The Alisal Fire has charred more than 26 square miles (67 square kilometers) of chaparral and grass in the Santa Ynez Mountains west of Santa Barbara since it erupted Monday amid high winds. It is 11% contained.
More than 1,300 firefighters battled the fire that is a threat to about 100 ranches and isolated homes. Among the properties being protected is Rancho del Cielo, which was once owned by Ronald and Nancy Reagan and used as their western retreat during his presidency. The 688-acre (278-hectare) ranch sits high atop the mountain range.
Winds when the fire broke out blasted flames down the face of the mountain range toward the Pacific Ocean and the fire reached a beach after jumping the U.S. 101 highway and a rail line. The winds since then have shifted but have been less intense.
Firefighters on Thursday were focusing on stopping the movement of the blaze to the west after winds pushed it that way late Wednesday, said fire information officer Kristen Allison.
Aircraft dropped a long line of fire retardant along a ridgetop road to help keep the fire from moving north and a wildfire burn scar from slowed the blaze's movement to the east.

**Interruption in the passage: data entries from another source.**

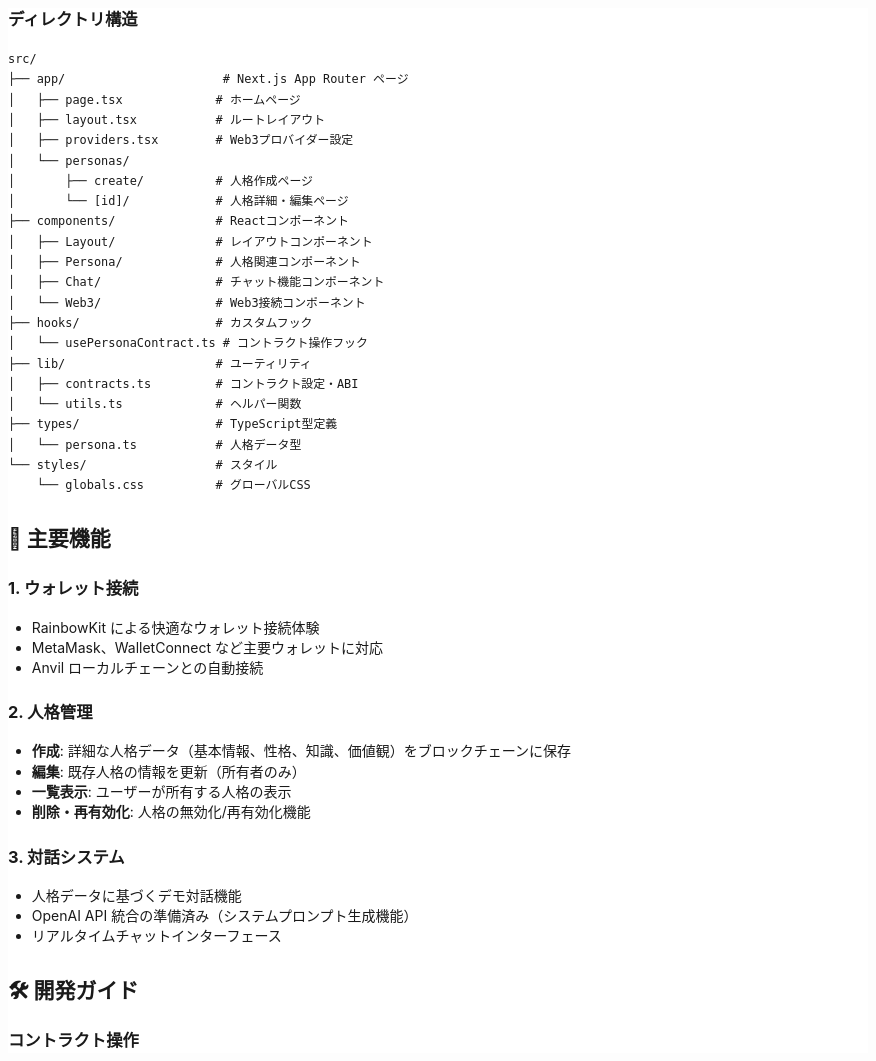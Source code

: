 ### ディレクトリ構造

```
src/
├── app/                      # Next.js App Router ページ
│   ├── page.tsx             # ホームページ
│   ├── layout.tsx           # ルートレイアウト
│   ├── providers.tsx        # Web3プロバイダー設定
│   └── personas/
│       ├── create/          # 人格作成ページ
│       └── [id]/            # 人格詳細・編集ページ
├── components/              # Reactコンポーネント
│   ├── Layout/              # レイアウトコンポーネント
│   ├── Persona/             # 人格関連コンポーネント
│   ├── Chat/                # チャット機能コンポーネント
│   └── Web3/                # Web3接続コンポーネント
├── hooks/                   # カスタムフック
│   └── usePersonaContract.ts # コントラクト操作フック
├── lib/                     # ユーティリティ
│   ├── contracts.ts         # コントラクト設定・ABI
│   └── utils.ts             # ヘルパー関数
├── types/                   # TypeScript型定義
│   └── persona.ts           # 人格データ型
└── styles/                  # スタイル
    └── globals.css          # グローバルCSS
```

## 🔗 主要機能

### 1. ウォレット接続
- RainbowKit による快適なウォレット接続体験
- MetaMask、WalletConnect など主要ウォレットに対応
- Anvil ローカルチェーンとの自動接続

### 2. 人格管理
- **作成**: 詳細な人格データ（基本情報、性格、知識、価値観）をブロックチェーンに保存
- **編集**: 既存人格の情報を更新（所有者のみ）
- **一覧表示**: ユーザーが所有する人格の表示
- **削除・再有効化**: 人格の無効化/再有効化機能

### 3. 対話システム
- 人格データに基づくデモ対話機能
- OpenAI API 統合の準備済み（システムプロンプト生成機能）
- リアルタイムチャットインターフェース

## 🛠️ 開発ガイド

### コントラクト操作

An older burn scar lay to the west.
“The further this fire moves both east and west it will move into some fire scars from previous wildfires, so those areas aren’t going to have nearly the amount of fuels for the fire to work with,” said Andrew Madsen, an information officer with Los Padres National Forest.
The fire remained about a half-mile (0.8 kilometer) from the former Reagan ranch on Thursday, said Jessica Jensen, an official of the Young America’s Foundation, a conservative organization that now operates the ranch.
The foundation has expressed confidence in measures to keep the ranch property safe.
The rail line reopened Thursday afternoon and traffic began moving again on U.S. 101 several hours later.
Elsewhere, gusty winds, low humidity and dry vegetation triggered red flag warnings of high fire danger in parts of the Northern California's interior.
Pacific Gas & Electric initially planned to cut power to thousands of customers in numerous counties on Thursday to prevent fires from being ignited by wind damage to power lines.
But the utility said the wind event appeared to be weaker than on that led to thousands of shutoffs on Monday and then rapidly scaled down the latest forced outage plan. By midday, customers in parts of only one county faced a notice of a potential power shutoff.
California wildfires have scorched nearly 3,900 square miles (10,101 square kilometers) this year and destroyed more than 3,600 homes, businesses and other structures, according to the state Department of Forestry and Fire Protection.
A historic drought in the American West tied to climate change is making wildfires harder to fight. It has killed millions of trees in California alone. Scientists say climate change has made the West much warmer and drier in the past 30 years and will continue to make weather more extreme and wildfires more frequent and destructive.